◆ **Required action**: Here are the records. Write out exactly the lines between the one holding "executes the script" and the one holding "columns into memory", inclusive.

·····

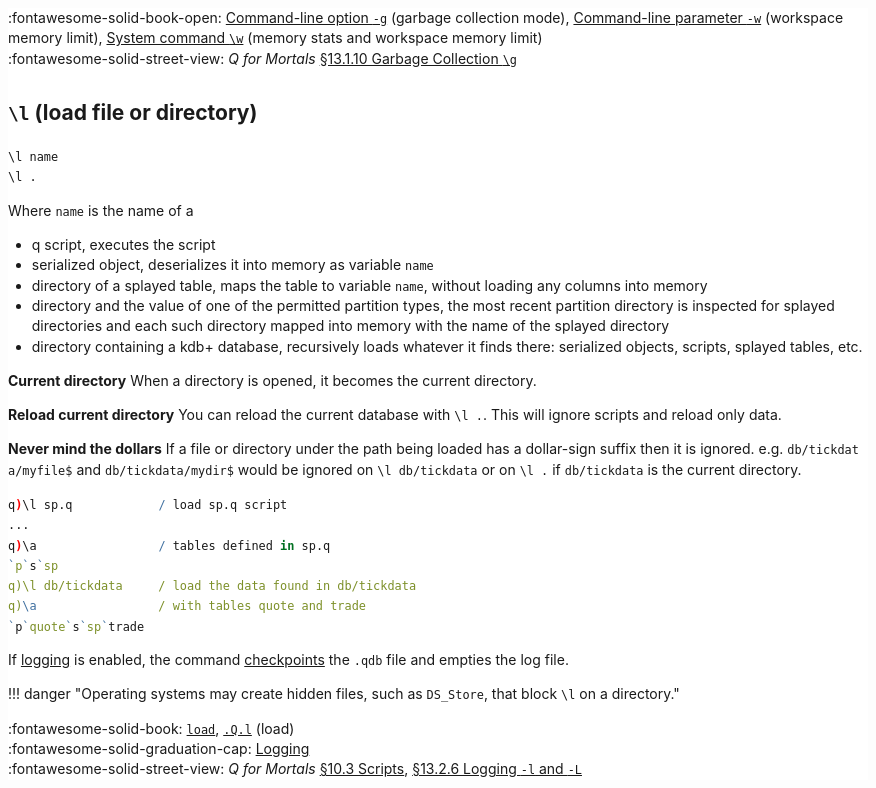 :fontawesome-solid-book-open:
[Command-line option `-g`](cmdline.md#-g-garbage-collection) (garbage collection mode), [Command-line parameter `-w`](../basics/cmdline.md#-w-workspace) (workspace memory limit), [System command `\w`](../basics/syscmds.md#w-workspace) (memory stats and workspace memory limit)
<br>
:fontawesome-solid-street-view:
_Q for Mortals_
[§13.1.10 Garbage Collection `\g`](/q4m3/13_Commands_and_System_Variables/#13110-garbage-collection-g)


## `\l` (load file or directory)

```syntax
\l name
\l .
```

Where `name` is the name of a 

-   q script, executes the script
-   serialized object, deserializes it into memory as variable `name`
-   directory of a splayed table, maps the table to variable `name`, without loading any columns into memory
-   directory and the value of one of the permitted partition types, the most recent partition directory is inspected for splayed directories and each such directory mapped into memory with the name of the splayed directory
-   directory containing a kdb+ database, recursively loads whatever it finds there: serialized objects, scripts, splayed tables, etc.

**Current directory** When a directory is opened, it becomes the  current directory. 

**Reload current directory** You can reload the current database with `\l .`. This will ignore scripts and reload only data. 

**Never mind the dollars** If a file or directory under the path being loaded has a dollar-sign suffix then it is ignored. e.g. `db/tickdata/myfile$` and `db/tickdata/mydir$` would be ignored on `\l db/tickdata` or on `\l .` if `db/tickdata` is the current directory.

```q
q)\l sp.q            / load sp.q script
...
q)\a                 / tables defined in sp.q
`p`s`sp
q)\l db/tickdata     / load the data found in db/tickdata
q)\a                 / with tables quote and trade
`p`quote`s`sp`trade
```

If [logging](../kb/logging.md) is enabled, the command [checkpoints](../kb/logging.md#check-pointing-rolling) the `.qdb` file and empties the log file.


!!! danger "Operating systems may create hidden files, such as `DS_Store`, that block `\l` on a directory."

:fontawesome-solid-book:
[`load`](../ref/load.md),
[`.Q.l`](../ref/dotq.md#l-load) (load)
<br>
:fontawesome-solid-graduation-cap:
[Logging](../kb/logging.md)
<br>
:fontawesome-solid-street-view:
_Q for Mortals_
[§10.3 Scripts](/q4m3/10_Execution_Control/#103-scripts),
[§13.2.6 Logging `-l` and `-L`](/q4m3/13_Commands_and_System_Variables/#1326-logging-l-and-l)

·····

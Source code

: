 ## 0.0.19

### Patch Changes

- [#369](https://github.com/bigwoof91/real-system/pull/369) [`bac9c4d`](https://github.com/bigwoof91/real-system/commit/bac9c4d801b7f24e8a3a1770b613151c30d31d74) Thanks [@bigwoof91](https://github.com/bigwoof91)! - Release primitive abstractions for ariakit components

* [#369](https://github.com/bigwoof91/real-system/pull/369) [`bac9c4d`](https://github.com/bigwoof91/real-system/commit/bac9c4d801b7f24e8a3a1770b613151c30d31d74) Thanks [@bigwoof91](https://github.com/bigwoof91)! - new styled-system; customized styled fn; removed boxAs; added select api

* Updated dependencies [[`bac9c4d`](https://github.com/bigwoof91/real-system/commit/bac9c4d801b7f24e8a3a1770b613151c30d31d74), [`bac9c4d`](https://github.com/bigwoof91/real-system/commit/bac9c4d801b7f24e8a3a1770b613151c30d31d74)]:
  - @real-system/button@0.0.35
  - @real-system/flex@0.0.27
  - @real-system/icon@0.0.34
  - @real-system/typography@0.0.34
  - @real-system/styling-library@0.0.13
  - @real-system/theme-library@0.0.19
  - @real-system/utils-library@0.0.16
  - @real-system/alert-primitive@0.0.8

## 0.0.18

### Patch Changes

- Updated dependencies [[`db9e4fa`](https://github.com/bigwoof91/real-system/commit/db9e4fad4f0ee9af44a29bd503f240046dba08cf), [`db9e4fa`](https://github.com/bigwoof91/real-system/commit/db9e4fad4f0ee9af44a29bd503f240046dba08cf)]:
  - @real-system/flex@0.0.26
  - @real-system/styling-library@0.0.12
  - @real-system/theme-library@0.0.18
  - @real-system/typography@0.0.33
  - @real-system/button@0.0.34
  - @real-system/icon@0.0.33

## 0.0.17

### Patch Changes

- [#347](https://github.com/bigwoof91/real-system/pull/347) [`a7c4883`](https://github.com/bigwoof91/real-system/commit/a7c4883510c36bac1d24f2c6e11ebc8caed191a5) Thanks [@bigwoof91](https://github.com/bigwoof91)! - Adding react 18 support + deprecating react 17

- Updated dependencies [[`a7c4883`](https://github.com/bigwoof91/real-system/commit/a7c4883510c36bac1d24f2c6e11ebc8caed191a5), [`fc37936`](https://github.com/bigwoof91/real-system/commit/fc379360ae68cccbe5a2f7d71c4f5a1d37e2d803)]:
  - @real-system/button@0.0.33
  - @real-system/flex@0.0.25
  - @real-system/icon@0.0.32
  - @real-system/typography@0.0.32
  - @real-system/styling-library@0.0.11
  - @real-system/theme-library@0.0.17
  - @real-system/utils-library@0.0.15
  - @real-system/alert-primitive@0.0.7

·····

◆ **Written solution**:
-   q script, executes the script
-   serialized object, deserializes it into memory as variable `name`
-   directory of a splayed table, maps the table to variable `name`, without loading any columns into memory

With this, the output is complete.